ConceptNetNumberbatch word embeddings support #14

zgornel · 2018-09-17T19:14:57Z

This pull adds support for ConceptNetNumberbatch. Three distinct files formats are available and supported:

multilingual, gzipped .txt file, word and embeddings on each line
english, gzipped .txt file, word and embeddings on each line
multilingual, HDF5, each embedding is a Vector{Int8}

Conceptnet word keys for the multilingual datasets are of the form /c/<language>/word which makes direct acces a bit unwieldy and searching for example for word fails. Also, misspellings i.e. word.,wordd fails as well.
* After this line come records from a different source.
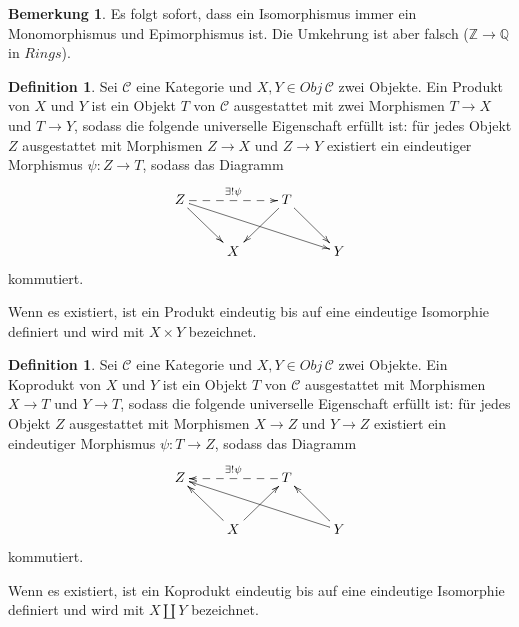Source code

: \documentclass[reqno,12pt]{article}
\numberwithin{equation}{section}
\newcommand{\bQ}{\mathbb{Q}}
\newcommand{\bZ}{\mathbb{Z}}
\newcommand{\cC}{\mathcal{C}}
\theoremstyle{plain}
\theoremstyle{definition}
\newtheorem{definition}[thm]{Definition}
\newtheorem{remark}[thm]{Bemerkung}
\begin{document}
\begin{remark}
Es folgt sofort, dass ein Isomorphismus immer ein Monomorphismus und Epimorphismus ist. Die Umkehrung ist aber falsch ($\bZ \to \bQ$ in $Rings$).
\end{remark}

\begin{definition}
Sei $\cC$ eine Kategorie und $X,Y \in Obj \, \cC$ zwei Objekte. Ein {\sf Produkt} von $X$ und $Y$ ist ein Objekt $T$ von $\cC$ ausgestattet mit zwei Morphismen $T \to X$ und $T \to Y$, sodass die folgende universelle Eigenschaft erfüllt ist: für jedes Objekt $Z$ ausgestattet mit Morphismen $Z \to X$ und $Z \to Y$ existiert ein eindeutiger Morphismus $\psi \colon Z \to T$, sodass das Diagramm
\begin{align*}
  \xymatrix{
   Z \ar@{-->}[rr]^{\exists ! \psi } \ar[dr] \ar[drrr] &&   T \ar[dl] \ar[dr]\\
   & X & & Y
  }
\end{align*}
kommutiert.

Wenn es existiert, ist ein Produkt eindeutig bis auf eine eindeutige Isomorphie definiert und wird mit $X \times Y$ bezeichnet.
\end{definition}



\begin{definition}
Sei $\cC$ eine Kategorie und $X,Y \in Obj \, \cC$ zwei Objekte. Ein {\sf Koprodukt} von $X$ und $Y$ ist ein Objekt $T$ von $\cC$ ausgestattet mit Morphismen $X \to T$ und $Y \to T$, sodass die folgende universelle Eigenschaft erfüllt ist: für jedes Objekt $Z$ ausgestattet mit Morphismen $X \to Z$ und $Y \to Z$ existiert ein eindeutiger Morphismus $\psi \colon T \to Z$, sodass das Diagramm
\begin{align*}
  \xymatrix{
   Z   &&   T  \ar@{-->}[ll]_{\exists ! \psi }  \\
   & X \ar[lu] \ar[ur] & & Y \ar[ulll] \ar[ul]
  }
\end{align*}
kommutiert.

Wenn es existiert, ist ein Koprodukt eindeutig bis auf eine eindeutige Isomorphie definiert und wird mit $X \coprod Y$ bezeichnet.
\end{definition}
\end{document}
A more heuristic method of retrieving the best match would be advised at this point :)

oxinabox · 2018-09-18T02:07:16Z

Thanks for this.
It might be a little while before I can properly review this.
Feel free to ping me if you think I have forgotten.

I think we might want to add more smarts to the return type.
I think we can't get away with just returning a struct.
We need some methods.
We'ld also need this for interpolation of OOV words in #1.
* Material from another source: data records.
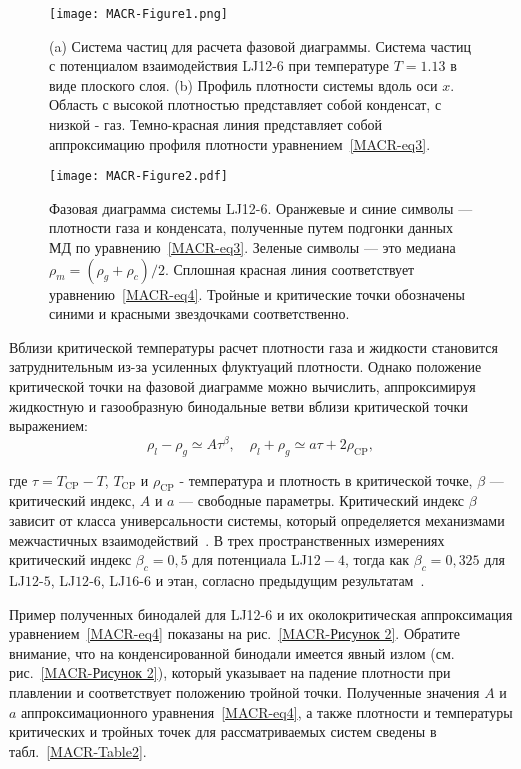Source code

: \begin{figure}[!t]
\centering
 \texttt{[image: MACR-Figure1.png]}
 \caption{(a) Система частиц для расчета фазовой диаграммы. Система частиц с потенциалом взаимодействия LJ12-6 при температуре $T=1.13$ в виде плоского слоя.
   (b) Профиль плотности системы вдоль оси $x$. Область с высокой плотностью представляет собой конденсат, с низкой - газ. Темно-красная линия представляет собой аппроксимацию профиля плотности уравнением~\eqref{MACR-eq3}.}
\label{MACR-Figure1}
\end{figure}


\begin{figure}[!t]
\centering
 \texttt{[image: MACR-Figure2.pdf]}
 \caption{Фазовая диаграмма системы LJ12-6.
  Оранжевые и синие символы — плотности газа и конденсата, полученные путем подгонки данных МД по уравнению~\eqref{MACR-eq3}.
  Зеленые символы — это медиана $\rho_m=(\rho_g+\rho_c)/2$.
  Сплошная красная линия соответствует уравнению~\eqref{MACR-eq4}.
  Тройные и критические точки обозначены синими и красными звездочками соответственно.
 }
\label{MACR-Figure2}
\end{figure}

Вблизи критической температуры расчет плотности газа и жидкости становится затруднительным из-за усиленных флуктуаций плотности.
Однако положение критической точки на фазовой диаграмме можно вычислить, аппроксимируя жидкостную и газообразную бинодальные ветви вблизи критической точки выражением:
\begin{equation}
    \rho_{l}-\rho_{g} \simeq A \tau^{\beta}, \quad \rho_{l}+\rho_{g} \simeq a \tau+2 \rho_{\mathrm{CP}},
\label{MACR-eq4}
\end{equation}

где $\tau=T_{\mathrm{CP}}-T$, $T_{\mathrm{CP}}$ и $\rho_{\mathrm{CP}}$ - температура и плотность в критической точке, $ \beta$ — критический индекс, $A$ и $a$ — свободные параметры.
Критический индекс $\beta$ зависит от класса универсальности системы, который определяется механизмами межчастичных взаимодействий~\cite{10.1103/physrevlett.89.025703}.
В трех пространственных измерениях критический индекс $\beta_c = 0,5$ для потенциала LJ$12-4$, тогда как $\beta_c = 0,325$ для LJ$12$-$5$, LJ$12$-$6$, LJ$16$-$6$ и этан, согласно предыдущим результатам~\cite{10.1021/acs.jced.6b01036,10.1021/jp9072137,10.1103/physrevlett.89.025703}.

Пример полученных бинодалей для LJ12-6 и их околокритическая аппроксимация уравнением~\eqref{MACR-eq4} показаны на рис.~\ref{MACR-Рисунок 2}.
Обратите внимание, что на конденсированной бинодали имеется явный излом (см. рис.~\ref{MACR-Рисунок 2}), который указывает на падение плотности при плавлении и соответствует положению тройной точки.
Полученные значения $A$ и $a$ аппроксимационного уравнения~\eqref{MACR-eq4}, а также плотности и температуры критических и тройных точек для рассматриваемых систем сведены в табл.~\ref{MACR-Table2}.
I do not like the use of :compressed as a language.
I think that should also use a multilingual marker.

It is also clear to me that as we add more embedding types,
the need to parallelize them into separate testing environments grows.

zgornel · 2018-09-18T08:38:45Z

Thanks for the feedback. A few remarks:

No problems on the time issue; this branch is available anyway for quick use of Conceptnet. If more refinements are required, it can be merged later ;) Some bits have to be improved as well...
More merhods are needed indeed; OOV interpolation is a must, will look into that and backport anything worthwile
Also, support for out-of-language would be a nice feature i.e. get the embedding of an equivalent word fron another language; no ideea how feasible is this; fasttext has language detection so at least OOV words can be correctly interpolated
:compressed is a quick hack
paralelization is also a nice to have however, I see more problematic the fact that the tests download many GBs into a temporary folder; for me it was quite difficult and had to remove existing tests. It would be good if mini-datasets i.e. 15 embeddings would be used; for conceptnet I have crafted such datasets specifically for testing...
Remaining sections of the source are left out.